__TASK DIRECTIONS__: Say how many of the lines below contain the word "bold"; nothing else belongs in the answer.

(Stored data entries)
━━━━━━━━━━━━━━━━━━━━━━━━━━━━━━

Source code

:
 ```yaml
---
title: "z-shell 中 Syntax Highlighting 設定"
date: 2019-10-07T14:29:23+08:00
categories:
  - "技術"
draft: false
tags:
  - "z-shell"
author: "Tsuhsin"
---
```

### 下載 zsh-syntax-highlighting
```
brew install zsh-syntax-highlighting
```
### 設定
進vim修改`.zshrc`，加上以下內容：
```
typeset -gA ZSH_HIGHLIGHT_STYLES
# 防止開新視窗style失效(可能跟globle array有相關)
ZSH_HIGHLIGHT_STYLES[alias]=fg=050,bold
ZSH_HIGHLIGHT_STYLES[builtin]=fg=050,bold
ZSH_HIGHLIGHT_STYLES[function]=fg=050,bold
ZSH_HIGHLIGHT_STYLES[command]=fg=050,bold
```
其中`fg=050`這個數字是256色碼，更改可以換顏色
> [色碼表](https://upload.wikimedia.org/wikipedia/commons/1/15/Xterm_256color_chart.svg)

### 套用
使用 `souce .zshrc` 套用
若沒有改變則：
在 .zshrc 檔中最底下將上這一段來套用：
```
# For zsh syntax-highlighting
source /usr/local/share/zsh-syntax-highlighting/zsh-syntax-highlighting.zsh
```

━━━━━━━━━━━━━━━━━━━━━━━━━━━━━━

__EXERCISE ANSWER__: 4